DLHub SDK contains a Python interface to the Data and Learning Hub for Science (DLHub). These interfaces include functions for quickly describing a model in the correct schema for DLHub, and discovering or using models that other scientists have published.
DLHub SDK is on PyPi, and can be installed using pip
pip install dlhub-sdk
The full documentation for dlhub_sdk
is avilable on Read the Docs
The following sections are short introductions to using the DLHub SDK.
Users interact with DLHub by submitting HTTP requests to a REST API. In an effort to make using this API simple, the DLHub SDK contains a client that provides a Python API to these requests and hides the tedious operations involved in making an HTTP call from Python.
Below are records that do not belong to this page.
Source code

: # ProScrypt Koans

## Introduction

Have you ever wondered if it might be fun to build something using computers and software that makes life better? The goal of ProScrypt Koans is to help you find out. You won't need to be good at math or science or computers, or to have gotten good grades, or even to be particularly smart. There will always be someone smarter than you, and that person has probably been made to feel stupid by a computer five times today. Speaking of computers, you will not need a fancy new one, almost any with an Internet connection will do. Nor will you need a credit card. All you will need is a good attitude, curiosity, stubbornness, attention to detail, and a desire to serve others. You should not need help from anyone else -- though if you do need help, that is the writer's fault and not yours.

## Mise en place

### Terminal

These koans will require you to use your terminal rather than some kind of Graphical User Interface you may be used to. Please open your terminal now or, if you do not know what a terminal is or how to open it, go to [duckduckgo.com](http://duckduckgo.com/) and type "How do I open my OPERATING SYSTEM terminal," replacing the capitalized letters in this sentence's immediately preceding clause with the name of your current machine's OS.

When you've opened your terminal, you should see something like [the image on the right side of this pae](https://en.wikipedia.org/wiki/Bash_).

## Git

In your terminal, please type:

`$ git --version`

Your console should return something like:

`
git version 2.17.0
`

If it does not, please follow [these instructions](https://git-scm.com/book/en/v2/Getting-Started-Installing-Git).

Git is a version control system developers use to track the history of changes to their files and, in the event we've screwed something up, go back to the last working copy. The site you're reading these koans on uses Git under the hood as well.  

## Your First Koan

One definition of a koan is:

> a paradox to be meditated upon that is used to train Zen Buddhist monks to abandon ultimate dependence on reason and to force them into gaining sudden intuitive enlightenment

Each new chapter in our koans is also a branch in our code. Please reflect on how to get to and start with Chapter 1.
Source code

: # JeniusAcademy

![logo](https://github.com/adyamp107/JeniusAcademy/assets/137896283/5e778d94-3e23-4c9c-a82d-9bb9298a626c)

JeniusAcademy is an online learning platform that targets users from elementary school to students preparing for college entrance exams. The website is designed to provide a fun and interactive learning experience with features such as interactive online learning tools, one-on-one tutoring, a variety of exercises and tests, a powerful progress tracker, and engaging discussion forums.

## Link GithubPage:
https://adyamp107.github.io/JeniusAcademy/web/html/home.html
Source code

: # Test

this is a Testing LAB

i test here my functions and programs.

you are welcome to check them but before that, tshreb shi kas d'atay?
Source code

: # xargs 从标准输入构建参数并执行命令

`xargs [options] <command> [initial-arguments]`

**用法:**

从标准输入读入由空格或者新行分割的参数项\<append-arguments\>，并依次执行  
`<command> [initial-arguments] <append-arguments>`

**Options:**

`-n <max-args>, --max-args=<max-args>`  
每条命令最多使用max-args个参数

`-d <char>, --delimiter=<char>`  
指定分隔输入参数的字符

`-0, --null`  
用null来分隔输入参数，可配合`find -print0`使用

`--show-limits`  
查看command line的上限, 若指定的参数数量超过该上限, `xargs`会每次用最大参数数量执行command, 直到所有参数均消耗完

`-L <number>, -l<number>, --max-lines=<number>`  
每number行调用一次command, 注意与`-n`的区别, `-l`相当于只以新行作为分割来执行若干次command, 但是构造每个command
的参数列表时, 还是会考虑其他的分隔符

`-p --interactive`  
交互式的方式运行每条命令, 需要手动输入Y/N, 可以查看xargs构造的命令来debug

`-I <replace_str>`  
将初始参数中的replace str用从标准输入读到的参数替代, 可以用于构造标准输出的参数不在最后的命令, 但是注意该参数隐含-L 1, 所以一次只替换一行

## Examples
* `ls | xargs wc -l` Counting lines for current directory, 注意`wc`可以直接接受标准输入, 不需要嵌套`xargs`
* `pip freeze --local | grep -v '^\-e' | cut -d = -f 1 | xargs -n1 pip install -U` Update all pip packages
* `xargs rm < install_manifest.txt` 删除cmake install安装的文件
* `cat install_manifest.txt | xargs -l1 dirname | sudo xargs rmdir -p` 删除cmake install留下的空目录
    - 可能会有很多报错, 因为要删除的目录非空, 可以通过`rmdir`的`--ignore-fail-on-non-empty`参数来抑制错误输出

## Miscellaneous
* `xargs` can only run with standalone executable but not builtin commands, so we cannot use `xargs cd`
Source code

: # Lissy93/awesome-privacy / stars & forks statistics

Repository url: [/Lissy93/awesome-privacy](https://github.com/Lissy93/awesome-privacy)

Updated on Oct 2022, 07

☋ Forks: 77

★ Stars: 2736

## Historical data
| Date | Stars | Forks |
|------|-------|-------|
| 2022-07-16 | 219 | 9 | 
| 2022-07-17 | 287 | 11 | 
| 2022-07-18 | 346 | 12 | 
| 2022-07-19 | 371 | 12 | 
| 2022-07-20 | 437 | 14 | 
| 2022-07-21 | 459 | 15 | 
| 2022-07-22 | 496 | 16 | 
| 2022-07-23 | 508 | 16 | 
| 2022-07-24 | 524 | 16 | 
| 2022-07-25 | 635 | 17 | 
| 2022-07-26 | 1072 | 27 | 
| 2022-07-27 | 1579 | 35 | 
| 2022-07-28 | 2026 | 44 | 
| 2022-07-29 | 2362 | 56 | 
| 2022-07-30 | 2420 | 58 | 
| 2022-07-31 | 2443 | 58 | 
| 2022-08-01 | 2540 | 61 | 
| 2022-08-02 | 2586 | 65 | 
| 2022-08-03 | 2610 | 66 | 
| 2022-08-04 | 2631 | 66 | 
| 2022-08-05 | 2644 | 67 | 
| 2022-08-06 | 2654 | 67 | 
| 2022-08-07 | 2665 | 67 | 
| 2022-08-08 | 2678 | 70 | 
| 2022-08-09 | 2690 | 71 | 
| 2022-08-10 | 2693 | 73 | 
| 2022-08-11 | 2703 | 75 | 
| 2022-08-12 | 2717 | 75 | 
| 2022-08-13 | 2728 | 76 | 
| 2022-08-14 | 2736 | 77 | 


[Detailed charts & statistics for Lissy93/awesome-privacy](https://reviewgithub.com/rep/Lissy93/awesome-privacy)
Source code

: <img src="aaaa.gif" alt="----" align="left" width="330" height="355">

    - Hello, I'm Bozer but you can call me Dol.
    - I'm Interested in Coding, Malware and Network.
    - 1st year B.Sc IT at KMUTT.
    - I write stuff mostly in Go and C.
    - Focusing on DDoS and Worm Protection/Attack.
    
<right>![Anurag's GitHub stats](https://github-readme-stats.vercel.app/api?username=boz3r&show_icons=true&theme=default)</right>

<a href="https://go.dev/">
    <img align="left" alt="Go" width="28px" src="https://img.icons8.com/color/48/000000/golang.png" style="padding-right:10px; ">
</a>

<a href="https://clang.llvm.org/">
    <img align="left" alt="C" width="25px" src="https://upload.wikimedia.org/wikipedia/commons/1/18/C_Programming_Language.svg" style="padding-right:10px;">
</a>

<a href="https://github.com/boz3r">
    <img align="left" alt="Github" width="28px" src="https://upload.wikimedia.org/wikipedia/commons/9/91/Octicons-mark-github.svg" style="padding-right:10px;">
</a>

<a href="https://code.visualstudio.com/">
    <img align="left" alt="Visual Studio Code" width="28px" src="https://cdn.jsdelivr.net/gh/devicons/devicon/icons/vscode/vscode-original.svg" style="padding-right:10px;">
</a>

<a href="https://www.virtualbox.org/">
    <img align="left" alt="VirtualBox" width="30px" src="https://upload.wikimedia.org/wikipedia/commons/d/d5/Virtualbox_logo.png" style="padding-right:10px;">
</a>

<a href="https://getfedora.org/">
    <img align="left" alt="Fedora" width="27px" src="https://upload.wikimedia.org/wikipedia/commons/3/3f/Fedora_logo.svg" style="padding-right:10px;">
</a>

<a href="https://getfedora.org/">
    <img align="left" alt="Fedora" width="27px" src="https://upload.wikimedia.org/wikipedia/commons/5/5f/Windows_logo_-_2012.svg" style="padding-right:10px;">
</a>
To create the client, call
from dlhub_sdk.client import DLHubClient
client = DLHubClient()
The client makes it simple to find interesting machine learning models. For example, you can get all of the models on DLHub by
d = client.get_servables()
That command will return a Pandas DataFrame of models, which looks something like:
name | description | id | |
---|---|---|---|
0 | mnist_tiny_example | MNIST Digit Classifier with a small NN | 123 |
1 | mnist | CNN acheiving 99.25% on the MNIST test data | 111 |
2 | formation_energy | Predict the formation enthalpy of a material given its composition | 112 |
Once you get the name of a model, it can be run thorugh the client as well:
client.run('ryan_globusid/noop', inputs='my data')
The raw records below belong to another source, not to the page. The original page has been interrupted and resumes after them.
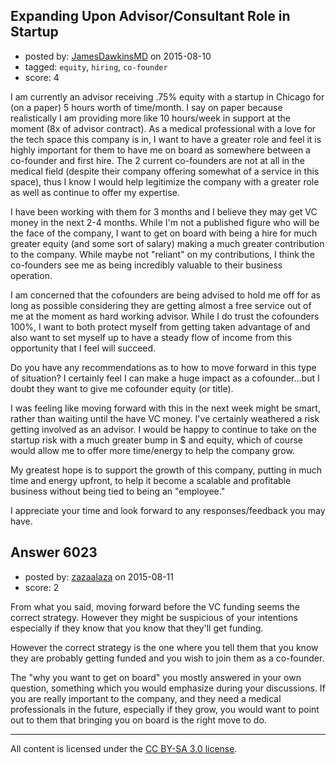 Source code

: ## Expanding Upon Advisor/Consultant Role in Startup

- posted by: [JamesDawkinsMD](https://stackexchange.com/users/6768288/jamesdawkinsmd) on 2015-08-10
- tagged: `equity`, `hiring`, `co-founder`
- score: 4

<p>I am currently an advisor receiving .75% equity with a startup in Chicago for (on a paper) 5 hours worth of time/month.  I say on paper because realistically I am providing more like 10 hours/week in support at the moment (8x of advisor contract). As a medical professional with a love for the tech space this company is in, I want to have a greater role and feel it is highly important for them to have me on board as somewhere between a co-founder and first hire.  The 2 current co-founders are not at all in the medical field (despite their company offering somewhat of a service in this space), thus I know I would help legitimize the company with a greater role as well as continue to offer my expertise. </p>

<p>I have been working with them for 3 months and I believe they may get VC money in the next 2-4 months.  While I'm not a published figure who will be the face of the company, I want to get on board with being a hire for much greater equity (and some sort of salary) making a much greater contribution to the company. While maybe not "reliant" on my contributions, I think the co-founders see me as being incredibly valuable to their business operation. </p>

<p>I am concerned that the cofounders are being advised to hold me off for as long as possible considering they are getting almost a free service out of me at the moment as hard working advisor.  While I do trust the cofounders 100%, I want to both protect myself from getting taken advantage of and also want to set myself up to have a steady flow of income from this opportunity that I feel will succeed. </p>

<p>Do you have any recommendations as to how to move forward in this type of situation?  I certainly feel I can make a huge impact as a cofounder...but I doubt they want to give me cofounder equity (or title). </p>

<p>I was feeling like moving forward with this in the next week might be smart, rather than waiting until the have VC money.  I've certainly weathered a risk getting involved as an advisor. I would be happy to continue to take on the startup risk with a much greater bump in $ and equity, which of course would allow me to offer more time/energy to help the company grow.</p>

<p>My greatest hope is to support the growth of this company, putting in much time and energy upfront, to help it become a scalable and profitable business without being tied to being an "employee."  </p>

<p>I appreciate your time and look forward to any responses/feedback you may have.</p>



## Answer 6023

- posted by: [zazaalaza](https://stackexchange.com/users/4672194/zazaalaza) on 2015-08-11
- score: 2

<p>From what you said, moving forward before the VC funding seems the correct strategy. However they might be suspicious of your intentions especially if they know that you know that they'll get funding.</p>

<p>However the correct strategy is the one where you tell them that you know they are probably getting funded and you wish to join them as a co-founder.</p>

<p>The "why you want to get on board" you mostly answered in your own question, something which you would emphasize during your discussions. If you are really important to the company, and they need a medical professionals in the future, especially if they grow, you would want to point out to them that bringing you on board is the right move to do.</p>




---

All content is licensed under the [CC BY-SA 3.0 license](https://creativecommons.org/licenses/by-sa/3.0/).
As a simple example, we will show how to submit a machine learning model created based on the Iris Dataset. Full scripts for this example model are in /examples/iris.
For brevity, we will upload much less metadata about a model created using Scikit-Learn.
We simply load in a Scikit-Learn model from a pickle file, and then provide a minimal amount of information about it.
from dlhub_sdk.models.servables.sklearn import ScikitLearnModel
model_info = ScikitLearnModel.create_model('model.pkl', n_input_columns=len(data.columns) - 1,
classes=data['species'].unique())
# Describe the model
model_info.set_title("Example Scikit-Learn Model")
model_info.set_name("iris_svm")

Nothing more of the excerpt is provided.